By consistently and continually molding Firefox to be as similar to Chrome as possible instead of offering something different enough to present a meaningful choice.
Of course most users took the path of least resistance if the choice was between Chrome and pretty-much-also-Chrome.
I think FFs loss of market share of course has been affected by advertising, but mainly by their own mistakes. I don't think the similarities to Chrome (which were not really so great for a long time) were the main driver.
I tried to hold onto FF for as long as possible for ideological reasons, and then for some years when I couldn't justify it because of just terrible performance, I used Chromium. They had a much, much better plugin market / platform for a long time and that too was a larger part of the draw that differentiated them. I switched back to FF as soon as I heard they had dealt with most of their speed issues in an update but, extremely reluctantly, I have been considering whether they are any better than Chromium at this point with the privacy / ad shenanigans that really seem to insist on reappearing in different ways with great consistency lately. The recent monetization debacle has frankly been disheartening.
So the main points for me are that they failed on speed (which drove most people I know who switched to Chrome) and now on culture/honesty.
I still use Firefox and only Firefox, as I still see it as the lesser evil, while being performant enough (I never really noticed any significant slowness that people keep harping about), but Mozilla is making it harder and harder every year.
Still, I am nowhere near wanting to switch to a Google product - Firefox would have to become really bad for me to consider that - and I see no other browser even remotely close to replacing Firefox for me. It's still "good enough".
I even keep an ancient Firefox version installed in /opt, because I need it to run a small proprietary Java applet for work, but that's another topic. :)

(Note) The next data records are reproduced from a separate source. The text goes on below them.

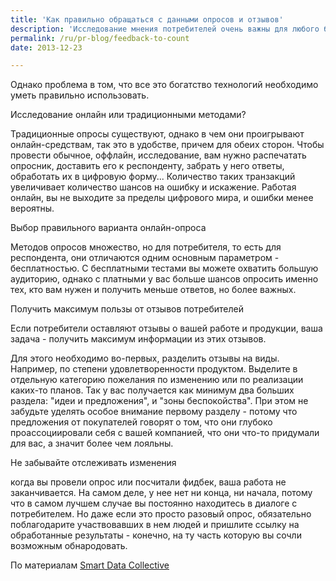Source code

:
 ```yaml
---
title: 'Как правильно обращаться с данными опросов и отзывов'
description: 'Исследование мнения потребителей очень важны для любого бизнеса. С помощью таких медиа, как социальные сети, блоги, почта и прочие средства интернета,  собирать информацию  очень легко, и таким образом узнавать что-то новое о потребителях, о том, как вы можете улучшить свой сервис.'
permalink: /ru/pr-blog/feedback-to-count
date: 2013-12-23

---
```


Однако проблема в том, что все это богатство технологий необходимо уметь правильно использовать.

Исследование онлайн или традиционными методами?

Традиционные опросы существуют, однако в чем они проигрывают онлайн-средствам, так это в удобстве, причем для обеих сторон.  Чтобы провести обычное, оффлайн, исследование, вам нужно распечатать опросник, доставить его к респонденту, забрать у него ответы, обработать их в цифровую форму... Количество таких транзакций увеличивает количество шансов на ошибку и искажение.  Работая онлайн, вы не выходите за пределы цифрового мира, и ошибки менее вероятны.

Выбор правильного варианта онлайн-опроса

Методов опросов множество, но для потребителя, то есть для респондента, они отличаются одним основным параметром - бесплатностью. С бесплатными тестами вы можете охватить большую аудиторию, однако с платными у вас больше шансов опросить именно тех, кто вам нужен и получить меньше ответов, но более важных.

Получить максимум пользы от отзывов потребителей

Если потребители оставляют отзывы о вашей работе и продукции, ваша задача - получить максимум информации из этих отзывов.

Для этого необходимо во-первых, разделить отзывы на виды. Например, по степени удовлетворенности продуктом. Выделите в отдельную категорию пожелания по изменению или по реализации каких-то планов. Так у вас получается как минимум два больших раздела: "идеи и предложения", и "зоны беспокойства". При этом не забудьте уделять особое внимание первому разделу - потому что предложения от покупателей говорят о том, что они глубоко проассоциировали себя с вашей компанией, что они что-то придумали для вас, а значит более чем лояльны.

Не забывайте отслеживать изменения

когда вы провели опрос или посчитали фидбек, ваша работа не заканчивается. На самом деле, у нее нет ни конца, ни начала, потому что в самом лучшем случае  вы постоянно находитесь в диалоге с потребителем. Но даже если это просто разовый опрос, обязательно поблагодарите участвовавших в нем людей и пришлите ссылку на обработанные результаты - конечно, на ту часть которую вы сочли возможным обнародовать.

По материалам <a href="http://smartdatacollective.com/">Smart Data Collective</a>

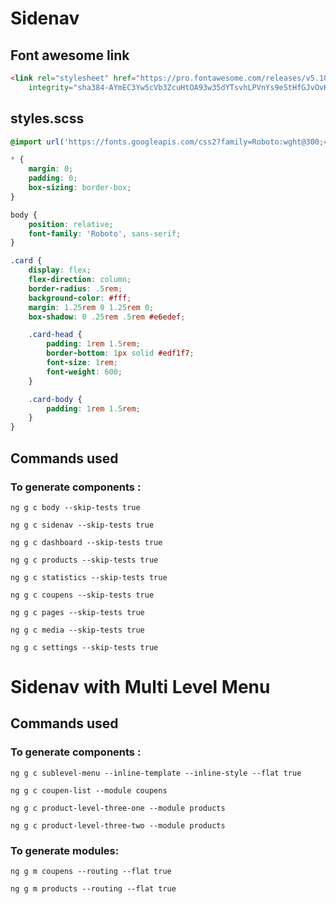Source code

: # Sidenav

## Font awesome link

```html
<link rel="stylesheet" href="https://pro.fontawesome.com/releases/v5.10.0/css/all.css"
    integrity="sha384-AYmEC3Yw5cVb3ZcuHtOA93w35dYTsvhLPVnYs9eStHfGJvOvKxVfELGroGkvsg+p" crossorigin="anonymous" />
```

## styles.scss

```scss
@import url('https://fonts.googleapis.com/css2?family=Roboto:wght@300;400;500;700;900&display=swap');

* {
    margin: 0;
    padding: 0;
    box-sizing: border-box;
}

body {
    position: relative;
    font-family: 'Roboto', sans-serif;
}

.card {
    display: flex;
    flex-direction: column;
    border-radius: .5rem;
    background-color: #fff;
    margin: 1.25rem 0 1.25rem 0;
    box-shadow: 0 .25rem .5rem #e6edef;

    .card-head {
        padding: 1rem 1.5rem;
        border-bottom: 1px solid #edf1f7;
        font-size: 1rem;
        font-weight: 600;
    }

    .card-body {
        padding: 1rem 1.5rem; 
    }
}
```

## Commands used

### To generate components : 

`ng g c body --skip-tests true` 

`ng g c sidenav --skip-tests true` 

`ng g c dashboard --skip-tests true` 

`ng g c products --skip-tests true` 

`ng g c statistics --skip-tests true` 

`ng g c coupens --skip-tests true` 

`ng g c pages --skip-tests true` 

`ng g c media --skip-tests true` 

`ng g c settings --skip-tests true` 

# Sidenav with Multi Level Menu

## Commands used

### To generate components :

`ng g c sublevel-menu --inline-template --inline-style --flat true`

`ng g c coupen-list --module coupens`

`ng g c product-level-three-one --module products`

`ng g c product-level-three-two --module products`

### To generate modules:

`ng g m coupens --routing --flat true`

`ng g m products --routing --flat true`

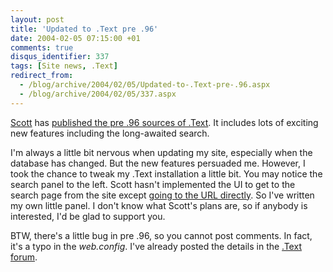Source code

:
 ```yaml
---
layout: post
title: 'Updated to .Text pre .96'
date: 2004-02-05 07:15:00 +01
comments: true
disqus_identifier: 337
tags: [Site news, .Text]
redirect_from:
  - /blog/archive/2004/02/05/Updated-to-.Text-pre-.96.aspx
  - /blog/archive/2004/02/05/337.aspx
---
```


[Scott](http://scottwater.com/) has [published the pre .96 sources of .Text](http://scottwater.com/blog/archive/2004/02/01/Pre096.aspx). It includes lots of exciting new features including the long-awaited search.

I'm always a little bit nervous when updating my site, especially when the database has changed. But the new features persuaded me. However, I took the chance to tweak my .Text installation a little bit. You may notice the search panel to the left. Scott hasn't implemented the UI to get to the search page from the site except [going to the URL directly](http://scottwater.com/blog/archive/2004/02/03/DogFood096.aspx). So I've written my own little panel. I don't know what Scott's plans are, so if anybody is interested, I'd be glad to support you.

BTW, there's a little bug in pre .96, so you cannot post comments. In fact, it's a typo in the *web.config*. I've already posted the details in the [.Text forum](http://www.asp.net/Forums/ShowPost.aspx?tabindex=1&PostID=465056).
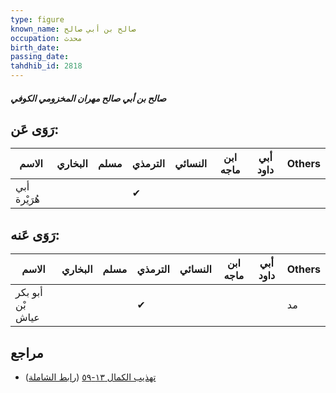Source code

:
 ```yaml
---
type: figure
known_name: صالح بن أبي صالح
occupation: محدث
birth_date:
passing_date:
tahdhib_id: 2818
---
```

##### صالح بن أبي صالح مهران المخزومي الكوفي

## رَوَى عَن:
| الاسم        | البخاري | مسلم | الترمذي | النسائي | ابن ماجه | أبي داود | Others |
| ------------ | ------- | ---- | ------- | ------- | -------- | -------- | ------ |
| أبي هُرَيْرة |         |      | ✔       |         |          |          |        |
## رَوَى عَنه:
| الاسم            | البخاري | مسلم | الترمذي | النسائي | ابن ماجه | أبي داود | Others |
| ---------------- | ------- | ---- | ------- | ------- | -------- | -------- | ------ |
| أبو بكر بْن عياش |         |      | ✔       |         |          |          | مد     |
## مراجع
- [تهذيب الكمال ١٣-٥٩](obsidian://open?vault=Tahdhib-al-Kamal&file=Figures/٢٨١٨-صالح%20بن%20أبي%20صالح%20مهران%20المخزومي%20الكوفي) ([رابط الشاملة](https://shamela.ws/book/3722/6440))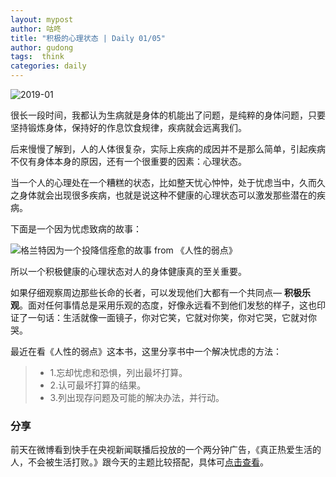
 ```yaml
---
layout: mypost
author: 咕咚
title: "积极的心理状态 | Daily 01/05"
author: gudong
tags:  think
categories: daily
---
```


![2019-01](https://imgkr.cn-bj.ufileos.com/222e3033-3913-4348-972a-d56e585341ab.jpg)

很长一段时间，我都认为生病就是身体的机能出了问题，是纯粹的身体问题，只要坚持锻炼身体，保持好的作息饮食规律，疾病就会远离我们。

后来慢慢了解到，人的人体很复杂，实际上疾病的成因并不是那么简单，引起疾病不仅有身体本身的原因，还有一个很重要的因素：心理状态。

当一个人的心理处在一个糟糕的状态，比如整天忧心忡忡，处于忧虑当中，久而久之身体就会出现很多疾病，也就是说这种不健康的心理状态可以激发那些潜在的疾病。

下面是一个因为忧虑致病的故事：

![格兰特因为一个投降信痊愈的故事 from 《人性的弱点》](https://imgkr.cn-bj.ufileos.com/9d941bb6-a9a5-4449-b5fc-004c4d9cb430.jpg)

所以一个积极健康的心理状态对人的身体健康真的至关重要。

如果仔细观察周边那些长命的长者，可以发现他们大都有一个共同点— **积极乐观**。面对任何事情总是采用乐观的态度，好像永远看不到他们发愁的样子，这也印证了一句话：生活就像一面镜子，你对它笑，它就对你笑，你对它哭，它就对你哭。

最近在看《人性的弱点》这本书，这里分享书中一个解决忧虑的方法：
> * 1.忘却忧虑和恐惧，列出最坏打算。
> * 2.认可最坏打算的结果。
> * 3.列出现存问题及可能的解决办法，并行动。

### 分享
前天在微博看到快手在央视新闻联播后投放的一个两分钟广告，《真正热爱生活的人，不会被生活打败。》跟今天的主题比较搭配，具体可[点击查看](https://m.weibo.cn/1647560707/4457133149819302)。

> I never really noticed any significant slowness that people keep harping about
> /opt
From what I understand, the slowness was primarily on Mac (a high-dpi rendering issue) and sometimes Windows (don't recall if there was a specific issue or just several small things that added up). On linux these issues tended not to exist, or at least be nowhere near as bad.
Is it even possible to be "different enough" from Chrome without also being a significantly worse browser? Becoming "as similar to Chrome as possible" is also the thing most browser users want. e.g. Multiprocess broke the XUL add-on model, but it also means dramatically better browser stability.
Multiprocess was a step in the right direction, of course - nobody likes it when one crashed tab brings down everything else with it.
But they kept on removing various cool and useful features just because their telemetry showed that they were only used by a small percentage of users, claiming that they need to save money and focus on things people use the most. Naturally, that leads to the world's blankiest blank of a browser, to borrow a bit of Futurama vernacular.
Of course most users took the path of least resistance if the choice was between Chrome and pretty-much-also-Chrome.